Our study showed synergistic effects of HFD and iron on T and AGEs metabolism. When compared to those of lean rats, obese rats showed no reduction in serum and testicular total T levels in spite of marginal increases in serum and testicular CML levels. Although obese rats had slightly higher serum CML levels than those of lean rats, we found no difference in HbA1c level (lean: 4.3% vs. 4.5%). Mu et al. [52
] conducted a 8 weeks HFD feeding experiment and observed that serum T levels in obese mice were initially increased then gradually decreased and the reduction of total T levels was correlated with the decreased size of testis. In our current rat experiment, the addition of 50% HFD or HFD plus ferric iron did not reduced the size of testis compared with healthy lean rats. It is likely that our experimental obese rats were healthier and had less severe testicle damage compared to those mice of Mu [52
]. However, the addition of >1 g ferric iron plus HFD diet significantly decreased total T levels and this was associated with increased serum MDA levels, but not serum CML. Detail examination of liver and testicle tissues showed that >1g ferric iron results in testicular iron and AGEs/CML accumulation and this is associated with increased expression of testicular RAGE as well as oxidative (NO, MDA) and pro-inflammatory markers (TNF-α). Although an HFD alone induced comparable levels of testicular MDA as did the iron/fat-enriched diet, high doses of iron (1 g or 2 g of ferric iron) also increased expressions of testicular TNF-α and NO as well as antioxidants (e.g., SOD2 and catalase). This suggests that high-dose iron triggers inflammatory responses as well as oxidative stress in testes.
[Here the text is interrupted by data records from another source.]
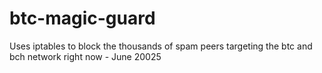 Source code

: # btc-magic-guard
Uses iptables to block the thousands of spam peers targeting the btc and bch network right now - June 20025
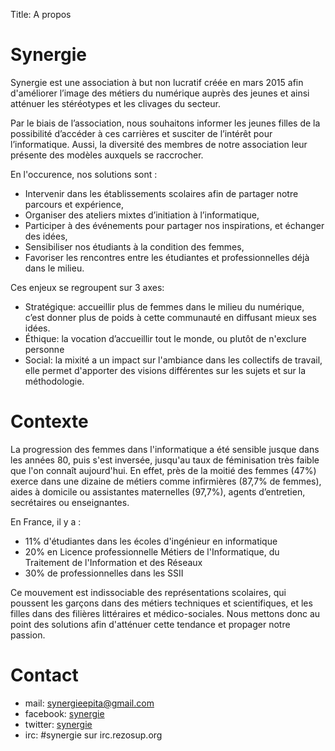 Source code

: Title: A propos

# Synergie

Synergie est une association à but non lucratif créée en mars 2015 afin d'améliorer l’image des métiers du numérique auprès des jeunes et ainsi atténuer les stéréotypes et les clivages du secteur.

Par le biais de l’association, nous souhaitons informer les jeunes filles de la possibilité d’accéder à ces carrières et susciter de l’intérêt pour l’informatique. Aussi, la diversité des membres de notre association leur présente des modèles auxquels se raccrocher.

En l'occurence, nos solutions sont :

* Intervenir dans les établissements scolaires afin de partager notre parcours et expérience,
* Organiser des ateliers mixtes d’initiation à l’informatique,
* Participer à des événements pour partager nos inspirations, et échanger des idées,
* Sensibiliser nos étudiants à la condition des femmes,
* Favoriser les rencontres entre les étudiantes et professionnelles déjà dans le milieu.

Ces enjeux se regroupent sur 3 axes:

* Stratégique: accueillir plus de femmes dans le milieu du numérique, c’est donner plus de poids à cette communauté en diffusant mieux ses idées.
* Éthique: la vocation d’accueillir tout le monde, ou plutôt de n'exclure personne
* Social: la mixité a un impact sur l'ambiance dans les collectifs de travail, elle permet d'apporter des visions différentes sur les sujets et sur la méthodologie.

# Contexte

La progression des femmes dans l'informatique a été sensible jusque dans les années 80, puis s'est inversée, jusqu'au taux de féminisation très faible que l'on connaît aujourd'hui.
En effet, près de la moitié des femmes (47%) exerce dans une dizaine de métiers comme infirmières (87,7% de femmes), aides à domicile ou assistantes maternelles (97,7%), agents d’entretien, secrétaires ou enseignantes.

En France, il y a :

* 11% d'étudiantes dans les écoles d'ingénieur en informatique
* 20% en Licence professionnelle Métiers de l'Informatique, du Traitement de l'Information et des Réseaux
* 30% de professionnelles dans les SSII

Ce mouvement est indissociable des représentations scolaires, qui poussent les garçons dans des métiers techniques et scientifiques, et les filles dans des filières littéraires et médico-sociales. Nous mettons donc au point des solutions afin d'atténuer cette tendance et propager notre passion.

# Contact

* mail: synergieepita@gmail.com
* facebook: [synergie](https://fb.com/synergie.io)
* twitter: [synergie](https://twitter.com/SynergieIO)
* irc: #synergie sur irc.rezosup.org
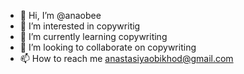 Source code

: - 👋 Hi, I’m @anaobee
- 👀 I’m interested in copywritig
- 🌱 I’m currently learning copywriting
- 💞️ I’m looking to collaborate on copywriting
- 📫 How to reach me anastasiyaobikhod@gmail.com

<!---
anaobee/anaobee is a ✨ special ✨ repository because its `README.md` (this file) appears on your GitHub profile.
You can click the Preview link to take a look at your changes.
--->
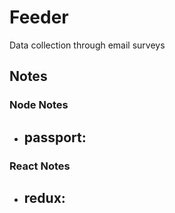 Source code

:# Feeder

Data collection through email surveys

## Notes

### Node Notes

- passport:
  -

### React Notes

- redux:
  -
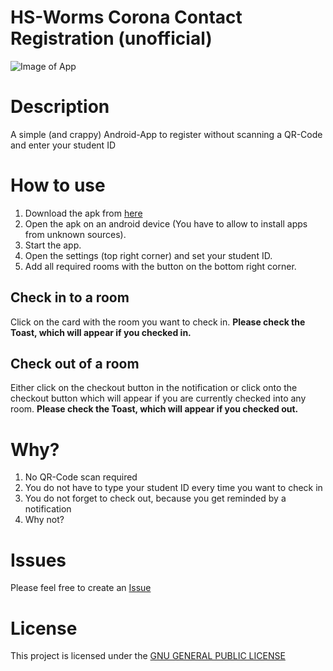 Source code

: # HS-Worms Corona Contact Registration (unofficial)

![Image of App](https://screens.kinau.systems/b4a1cd70-3aa1-478b-a6bd-71934cbd71e5.png)

# Description
A simple (and crappy) Android-App to register without scanning a QR-Code and enter your student ID

# How to use
1. Download the apk from [here](https://github.com/MrKinau/HSWormsCorona/releases/tag/1.0.0)
2. Open the apk on an android device (You have to allow to install apps from unknown sources).
3. Start the app.
4. Open the settings (top right corner) and set your student ID.
5. Add all required rooms with the button on the bottom right corner.

## Check in to a room
Click on the card with the room you want to check in.
**Please check the Toast, which will appear if you checked in.**

## Check out of a room
Either click on the checkout button in the notification or click onto the checkout button which will appear if you are currently checked into any room.
**Please check the Toast, which will appear if you checked out.**

# Why?
1. No QR-Code scan required
2. You do not have to type your student ID every time you want to check in
3. You do not forget to check out, because you get reminded by a notification
4. Why not?

# Issues
Please feel free to create an [Issue](https://github.com/MrKinau/HSWormsCorona/issues)

# License
This project is licensed under the [GNU GENERAL PUBLIC LICENSE](https://github.com/MrKinau/HSWormsCorona/blob/master/LICENSE) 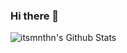 ### Hi there 👋

![itsmnthn's Github Stats](https://github-readme-stats.vercel.app/api?username=itsmnthn&count_private=true&show_icons=true&theme=dark)

<!--
**itsmnthn/itsmnthn** is a ✨ _special_ ✨ repository because its `README.md` (this file) appears on your GitHub profile.

Here are some ideas to get you started:

- 🔭 I’m currently working on ...
- 🌱 I’m currently learning ...
- 👯 I’m looking to collaborate on ...
- 🤔 I’m looking for help with ...
- 💬 Ask me about ...
- 📫 How to reach me: ...
- 😄 Pronouns: ...
- ⚡ Fun fact: ...
-->
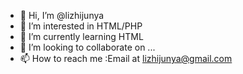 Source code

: - 👋 Hi, I’m @lizhijunya
- 👀 I’m interested in HTML/PHP
- 🌱 I’m currently learning HTML
- 💞️ I’m looking to collaborate on ...
- 📫 How to reach me :Email at lizhijunya@gmail.com
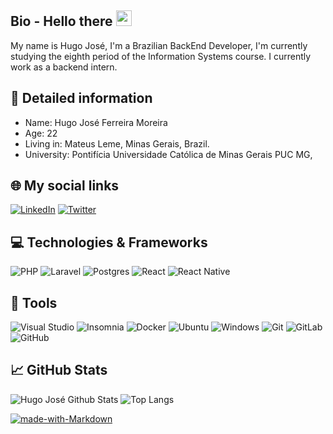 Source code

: ## Bio - Hello there <img src="https://raw.githubusercontent.com/MartinHeinz/MartinHeinz/master/wave.gif" width="25px">

My name is Hugo José, I'm a Brazilian BackEnd Developer, I'm currently studying the eighth period of the Information Systems course. I currently work as a backend intern.

## 📝 Detailed information

* Name: Hugo José Ferreira Moreira
* Age: 22
* Living in: Mateus Leme, Minas Gerais, Brazil.
* University: Pontifícia Universidade Católica de Minas Gerais PUC MG,

## 🌐 My social links

<a href="https://www.linkedin.com/in/hugo-josé-b136491a4/">![LinkedIn](https://img.shields.io/badge/linkedin-%230077B5.svg?style=for-the-badge&logo=linkedin&logoColor=white)</a>
<a href="https://twitter.com/hugojose39">![Twitter](https://img.shields.io/badge/hugojose39-%231DA1F2.svg?style=for-the-badge&logo=Twitter&logoColor=white)</a>

## 💻 Technologies & Frameworks

![PHP](https://img.shields.io/badge/php-%23777BB4.svg?style=for-the-badge&logo=php&logoColor=white)
![Laravel](https://img.shields.io/badge/laravel-%23FF2D20.svg?style=for-the-badge&logo=laravel&logoColor=white)
![Postgres](https://img.shields.io/badge/postgres-%23316192.svg?style=for-the-badge&logo=postgresql&logoColor=white)
![React](https://img.shields.io/badge/React-20232A?logo=react&logoColor=61DAFB&style=for-the-badge)
![React Native](https://img.shields.io/badge/React%20Native-20232A?logo=react&logoColor=61DAFB&style=for-the-badge)


## 🔧 Tools
![Visual Studio](https://img.shields.io/badge/Visual%20Studio-5C2D91.svg?style=for-the-badge&logo=visual-studio&logoColor=white)
![Insomnia](https://img.shields.io/badge/Insomnia-black?style=for-the-badge&logo=insomnia&logoColor=5849BE)
![Docker](https://img.shields.io/badge/docker-%230db7ed.svg?style=for-the-badge&logo=docker&logoColor=white)
![Ubuntu](https://img.shields.io/badge/Ubuntu-E95420?style=for-the-badge&logo=ubuntu&logoColor=white)
![Windows](https://img.shields.io/badge/Windows-0078D6?style=for-the-badge&logo=windows&logoColor=white)
![Git](https://img.shields.io/badge/git-%23F05033.svg?style=for-the-badge&logo=git&logoColor=white)
![GitLab](https://img.shields.io/badge/gitlab-%23181717.svg?style=for-the-badge&logo=gitlab&logoColor=white)
![GitHub](https://img.shields.io/badge/github-%23121011.svg?style=for-the-badge&logo=github&logoColor=white)

## 📈 GitHub Stats

![Hugo José Github Stats](https://github-readme-stats.vercel.app/api?username=hugojose39&show_icons=true&theme=midnight-purple)
![Top Langs](https://github-readme-stats.vercel.app/api/top-langs/?username=hugojose39&layout=compact&show_icons=true&theme=midnight-purple&langs_count=8)

[![made-with-Markdown](https://img.shields.io/badge/Made%20with-Markdown-1f425f.svg)](http://commonmark.org)
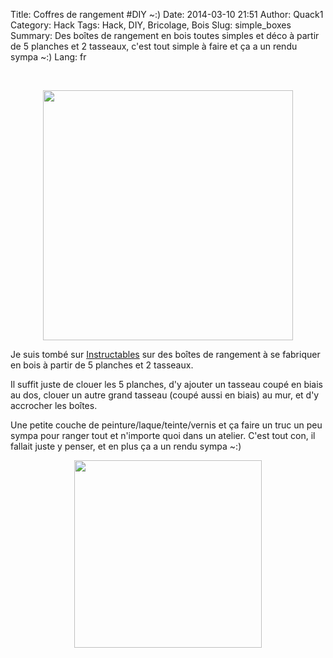 Title: Coffres de rangement &#35;DIY ~:)
Date: 2014-03-10 21:51
Author: Quack1
Category: Hack
Tags: Hack, DIY, Bricolage, Bois
Slug: simple_boxes
Summary: Des boîtes de rangement en bois toutes simples et déco à partir de 5 planches et 2 tasseaux, c'est tout simple à faire et ça a un rendu sympa ~:)
Lang: fr

&nbsp;
<div align=center><a href="/upload/simple_box.jpg"><img src="/upload/simple_box.jpg" width="400" align=center /></a></div>

Je suis tombé sur [Instructables](http://www.instructables.com/id/Simple-hardware-storage-bins/?ALLSTEPS) sur des boîtes de rangement à se fabriquer en bois à partir de 5 planches et 2 tasseaux. 

Il suffit juste de clouer les 5 planches, d'y ajouter un tasseau coupé en biais au dos, clouer un autre grand tasseau (coupé aussi en biais) au mur, et d'y accrocher les boîtes. 

Une petite couche de peinture/laque/teinte/vernis et ça faire un truc un peu sympa pour ranger tout et n'importe quoi dans un atelier. C'est tout con, il fallait juste y penser, et en plus ça a un rendu sympa ~:)

<div align=center><a href="/upload/simple_box_2.jpg"><img src="/upload/simple_box_2.jpg" width="300" align=center /></a></div> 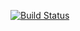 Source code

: [![Build Status](https://travis-ci.org/christiancheng/cse110.svg?branch=master)](https://travis-ci.org/christiancheng/cse110)
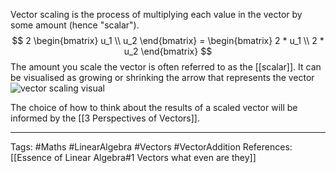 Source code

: Vector scaling is the process of multiplying each value in the vector by some amount (hence "scalar").
$$ 2 \begin{bmatrix} u_1 \\ u_2 \end{bmatrix} = \begin{bmatrix} 2 * u_1 \\ 2 * u_2 \end{bmatrix}  $$
The amount you scale the vector is often referred to as the [[scalar]].
It can be visualised as growing or shrinking the arrow that represents the vector
 ![vector scaling visual](vector-scaling-visual.png)
 
The choice of how to think about the results of a scaled vector will be informed by the [[3 Perspectives of Vectors]].

---

Tags: #Maths #LinearAlgebra #Vectors #VectorAddition
References: [[Essence of Linear Algebra#1 Vectors what even are they]] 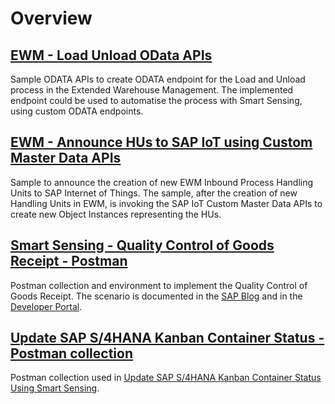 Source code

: # Overview

## [EWM - Load Unload OData APIs](EWM%20-%20Load%20Unload%20OData%20APIs)
Sample ODATA APIs to create ODATA endpoint for the Load and Unload process in the Extended Warehouse Management. The implemented endpoint could be used to automatise the process with Smart Sensing, using custom ODATA endpoints.

## [EWM - Announce HUs to SAP IoT using Custom Master Data APIs](EWM%20-%20Push%20HUs%20to%20CMD)
Sample to announce the creation of new EWM Inbound Process Handling Units to SAP Internet of Things. The sample, after the creation of new Handling Units in EWM, is invoking the SAP IoT Custom Master Data APIs to create new Object Instances representing the HUs.

## [Smart Sensing - Quality Control of Goods Receipt - Postman](https://github.com/SAP-samples/sap-iot-samples/tree/main/iot-autoid-services-samples/Smart%20Sensing%20-%20Quality%20Control%20of%20Goods%20Receipt%20-%20Postman)
Postman collection and environment to implement the Quality Control of Goods Receipt. The scenario is documented in the [SAP Blog](https://blogs.sap.com/2021/10/18/implement-sap-s-4hana-quality-control-of-goods-receipt-with-sap-internet-of-things-smart-sensing/) and in the [Developer Portal](https://developers.sap.com/group.iot-smart-sensing-quality.html).

## [Update SAP S/4HANA Kanban Container Status - Postman collection](https://github.com/SAP-samples/sap-iot-samples/tree/main/iot-autoid-services-samples/Update%20SAP%20S4HANA%20Kanban%20Container)
Postman collection used in [Update SAP S/4HANA Kanban Container Status Using Smart Sensing](https://developers.sap.com/group.iot-kanban-smart-sensing.html).
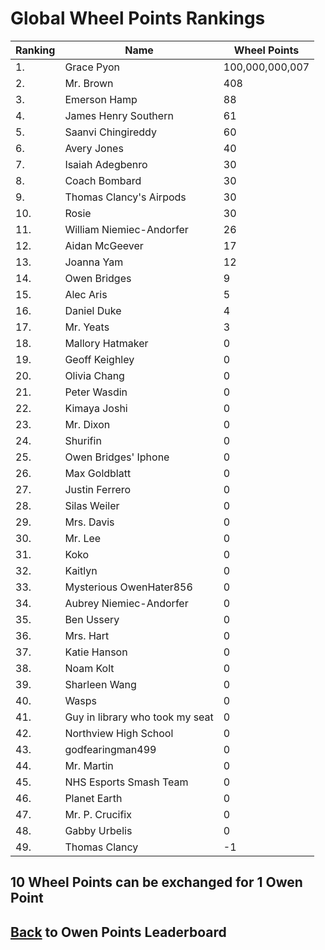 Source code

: # Global Wheel Points Rankings

|Ranking|Name|Wheel Points|
| ----------- | ----------- | ----------- |
|1.|Grace Pyon|100,000,000,007|
|2.|Mr. Brown|408|
|3.|Emerson Hamp|88|
|4.|James Henry Southern|61|
|5.|Saanvi Chingireddy|60|
|6.|Avery Jones|40|
|7.|Isaiah Adegbenro|30|
|8.|Coach Bombard|30|
|9.|Thomas Clancy's Airpods|30|
|10.|Rosie|30|
|11.|William Niemiec-Andorfer|26|
|12.|Aidan McGeever|17|
|13.|Joanna Yam|12|
|14.|Owen Bridges|9|
|15.|Alec Aris|5|
|16.|Daniel Duke|4|
|17.|Mr. Yeats|3|
|18.|Mallory Hatmaker|0|
|19.|Geoff Keighley|0|
|20.|Olivia Chang|0|
|21.|Peter Wasdin|0|
|22.|Kimaya Joshi|0|
|23.|Mr. Dixon|0|
|24.|Shurifin|0|
|25.|Owen Bridges' Iphone|0|
|26.|Max Goldblatt|0|
|27.|Justin Ferrero|0|
|28.|Silas Weiler|0|
|29.|Mrs. Davis|0|
|30.|Mr. Lee|0|
|31.|Koko|0|
|32.|Kaitlyn|0|
|33.|Mysterious OwenHater856|0|
|34.|Aubrey Niemiec-Andorfer|0|
|35.|Ben Ussery|0|
|36.|Mrs. Hart|0|
|37.|Katie Hanson|0|
|38.|Noam Kolt|0|
|39.|Sharleen Wang|0|
|40.|Wasps|0|
|41.|Guy in library who took my seat|0|
|42.|Northview High School|0|
|43.|godfearingman499|0|
|44.|Mr. Martin|0|
|45.|NHS Esports Smash Team|0|
|46.|Planet Earth|0|
|47.|Mr. P. Crucifix|0|
|48.|Gabby Urbelis|0|
|49.|Thomas Clancy|-1|

## 10 Wheel Points can be exchanged for 1 Owen Point

## [Back](../) to Owen Points Leaderboard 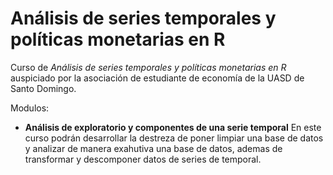 # Análisis de series temporales y políticas monetarias en R
Curso de *Análisis de series temporales y políticas monetarias en R* auspiciado por la asociación de estudiante de economía de la UASD de Santo Domingo.

Modulos:
+ **Análisis de exploratorio y componentes de una serie temporal**
  En este curso podrán desarrollar la destreza de poner limpiar una base de datos y analizar de manera exahutiva una base de datos,
  ademas de transformar y descomponer datos de series de temporal.
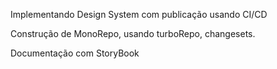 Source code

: 
Implementando Design System com publicação usando CI/CD

Construção de MonoRepo, usando turboRepo, changesets.

Documentação com StoryBook
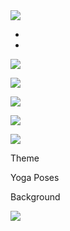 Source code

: <img src="https://meditate42app.netlify.app/images/bg.jpg" id="mainBg" class="bg" />

- [](https://github.com/bgoonz/meditation-app.git)
-

![](https://meditate42app.netlify.app/images/yoga1.png)

![](https://meditate42app.netlify.app/images/yoga2.png)

![](https://meditate42app.netlify.app/images/yoga3.png)

![](https://meditate42app.netlify.app/images/yoga4.png)

![](https://meditate42app.netlify.app/images/yoga5.png)

Theme

Yoga Poses

Background

<img src="https://meditate42app.netlify.app/images/bg.jpg" id="OpenImgUpload" />
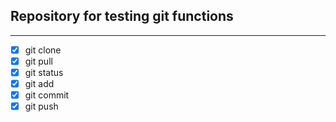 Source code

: ## Repository for testing git functions

---

* [x] git clone
* [x] git pull
* [x] git status
* [x] git add
* [x] git commit
* [x] git push
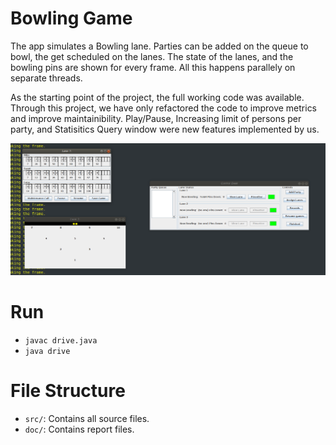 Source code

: # Bowling Game
The app simulates a Bowling lane. Parties can be added on the queue to bowl, the get scheduled on the lanes. The state of the lanes, and the bowling pins are shown for every frame. All this happens parallely on separate threads.

As the starting point of the project, the full working code was available. Through this project, we have only refactored the code to improve metrics and improve maintainibility. Play/Pause, Increasing limit of persons per party, and Statisitics Query window were new features implemented by us.

![img](img/game.png)

# Run
* `javac drive.java`                                
* `java drive`

# File Structure
* `src/`: Contains all source files.                                   
* `doc/`: Contains report files.
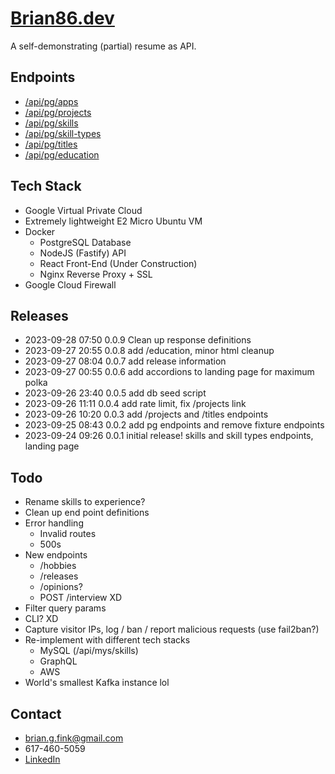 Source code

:# [Brian86.dev](https://brian86.dev)
A self-demonstrating (partial) resume as API.

## Endpoints
- [/api/pg/apps](https://brian86.dev/api/pg/apps)
- [/api/pg/projects](https://brian86.dev/api/pg/projects)
- [/api/pg/skills](https://brian86.dev/api/pg/skills)
- [/api/pg/skill-types](https://brian86.dev/api/pg/skill-types)
- [/api/pg/titles](https://brian86.dev/api/pg/titles)
- [/api/pg/education](https://brian86.dev/api/pg/education)

## Tech Stack
- Google Virtual Private Cloud
- Extremely lightweight E2 Micro Ubuntu VM
- Docker
  - PostgreSQL Database
  - NodeJS (Fastify) API
  - React Front-End (Under Construction)
  - Nginx Reverse Proxy + SSL
- Google Cloud Firewall

## Releases
- 2023-09-28 07:50 0.0.9 Clean up response definitions
- 2023-09-27 20:55 0.0.8 add /education, minor html cleanup
- 2023-09-27 08:04 0.0.7 add release information
- 2023-09-27 00:55 0.0.6 add accordions to landing page for maximum polka
- 2023-09-26 23:40 0.0.5 add db seed script
- 2023-09-26 11:11 0.0.4 add rate limit, fix /projects link
- 2023-09-26 10:20 0.0.3 add /projects and /titles endpoints
- 2023-09-25 08:43 0.0.2 add pg endpoints and remove fixture endpoints
- 2023-09-24 09:26 0.0.1 initial release! skills and skill types endpoints, landing page

## Todo
- Rename skills to experience?
- Clean up end point definitions
- Error handling
  - Invalid routes
  - 500s
- New endpoints
  - /hobbies
  - /releases
  - /opinions?
  - POST /interview XD
- Filter query params
- CLI? XD
- Capture visitor IPs, log / ban / report malicious requests (use fail2ban?)
- Re-implement with different tech stacks
  - MySQL (/api/mys/skills)
  - GraphQL
  - AWS
- World's smallest Kafka instance lol

## Contact
- brian.g.fink@gmail.com
- 617-460-5059
- [LinkedIn](https://www.linkedin.com/in/briangfink/)
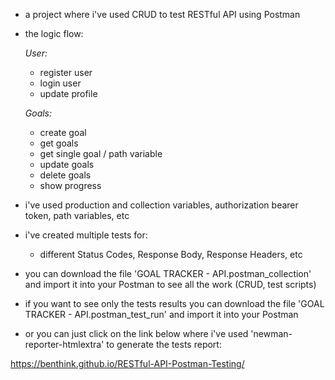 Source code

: - a project where i've used CRUD to test RESTful API using Postman
- the logic flow:
  
  *User:*
  - register user
  - login user
  - update profile
     
  *Goals:*
  - create goal
  - get goals
  - get single goal / path variable
  - update goals
  - delete goals
  - show progress
- i've used production and collection variables, authorization bearer token, path variables, etc
- i've created multiple tests for:
  - different Status Codes, Response Body, Response Headers, etc
- you can download the file 'GOAL TRACKER - API.postman_collection' and import it into your Postman to see all the work (CRUD, test scripts)
- if you want to see only the tests results you can download the file 'GOAL TRACKER - API.postman_test_run' and import it into your Postman 
- or you can just click on the link below where i've used 'newman-reporter-htmlextra' to generate the tests report:
  
 https://benthink.github.io/RESTful-API-Postman-Testing/
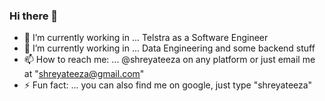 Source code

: ### Hi there 👋
- 🔭 I’m currently working in ...   Telstra as a Software Engineer
- 🌱 I’m currently working in ... Data Engineering and some backend stuff
- 📫 How to reach me: ... @shreyateeza on any platform or just email me at "shreyateeza@gmail.com"
- ⚡ Fun fact: ... you can also find me on google, just type "shreyateeza"

<!--
**shreyateeza/shreyateeza** is a ✨ _special_ ✨ repository because its `README.md` (this file) appears on your GitHub profile.

Here are some ideas to get you started:

- 🔭 I’m currently working in ...   Telstra as a Software Engineer         
- 🌱 I’m currently learning ... Neo4j and some backenfd stuff  
- 👯 I’m looking to collaborate on ...  
- 🤔 I’m looking for help with ...
- 💬 Ask me about ... 
- 📫 How to reach me: ... @shreyateeza in any platform or just email me at shreyateeza@gmail.com
- 😄 Pronouns: ...
- ⚡ Fun fact: ... you can find me on google, just type "shreyateeza"
-->
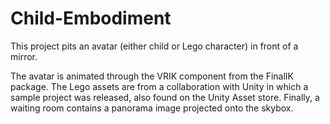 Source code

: # Child-Embodiment

This project pits an avatar (either child or Lego character) in front of a mirror.

The avatar is animated through the VRIK component from the FinalIK package. The Lego assets are from a collaboration with Unity in which a sample project was released, also found on the Unity Asset store. Finally, a waiting room contains a panorama image projected onto the skybox.
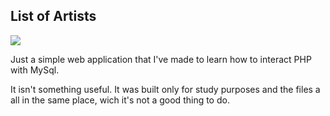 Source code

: ## List of Artists

<img src="/img/Peek 2019-10-13 00-15.gif">

Just a simple web application that I've made to learn how to interact PHP with MySql.

It isn't something useful. It was built only for study purposes and the files a all in the same place, wich it's not a good thing to do. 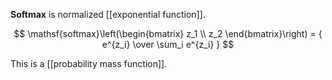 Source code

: **Softmax** is normalized [[exponential function]].

$$
\mathsf{softmax}\left(\begin{bmatrix} z_1 \\ z_2 \end{bmatrix}\right) = { e^{z_i} \over \sum_i e^{z_i} }
$$

This is a [[probability mass function]]. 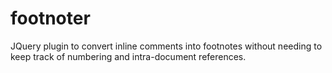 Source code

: footnoter
=========

JQuery plugin to convert inline comments into footnotes without needing to keep track of numbering and intra-document references. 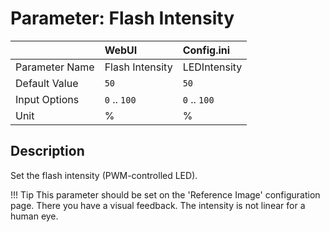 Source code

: # Parameter: Flash Intensity

|                   | WebUI               | Config.ini
|:---               |:---                 |:----
| Parameter Name    | Flash Intensity     | LEDIntensity
| Default Value     | `50`                | `50`
| Input Options     | `0` .. `100`        | `0` .. `100`
| Unit              | %                   | %


## Description

Set the flash intensity (PWM-controlled LED).


!!! Tip
    This parameter should be set on the 'Reference Image' configuration page.
    There you have a visual feedback. The intensity is not linear for a human eye.
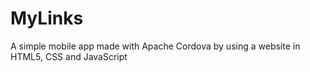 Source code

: # MyLinks
A simple mobile app made with Apache Cordova by using a website in HTML5, CSS and JavaScript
Alternatively, the ligation of AGEs-RAGE mediated by high doses of iron may further contribute to activation of TNF-α and NO synthesis.
The effects of dietary lipids on the male sex hormone have been known for more than 30 years [53
]. Cholesterol is the precursor of all steroid hormones including the male sex hormone, T. But a meal rich in fat (containing 1300 kcal, 11% carbohydrates, 3% protein, and 86% fat) was shown to decrease circulating total T (−22%) in 11 healthy men, and this effect lasted for 1~8 h [54
]. A complex multidirectional relationship between obesity and an androgen deficiency may exist. Obesity is associated with decreased gonadotropin-releasing hormones (e.g., luteinizing hormone, LH), and low circulating LH may suppress T synthesis by affecting Leydig’s cells [51
]. Obesity-related inflammation might also directly contribute to T deficiency [51
]. In addition, an HFD may enhance endogenous AGE formation [55
]. An animal study showed that an HFD induced visceral AGE formation [55
], and mice fed high dietary AGEs exhibited increased systemic inflammatory cytokines and weight gain [57
]. An in vitro study showed that AGEs suppressed human chorionic gonadotropin-induced T synthesis in a dose-dependent manner in primary rat Leydig’s cells via inducing oxidative stress and endoplasmic reticular stress-associated pathways [21
]. Collectively, these data suggest that an HFD may interfere with the metabolism of modified AGEs, and increased testicular AGE accumulation may cause Leydig’s cell dysfunction, leading to decreased T synthesis.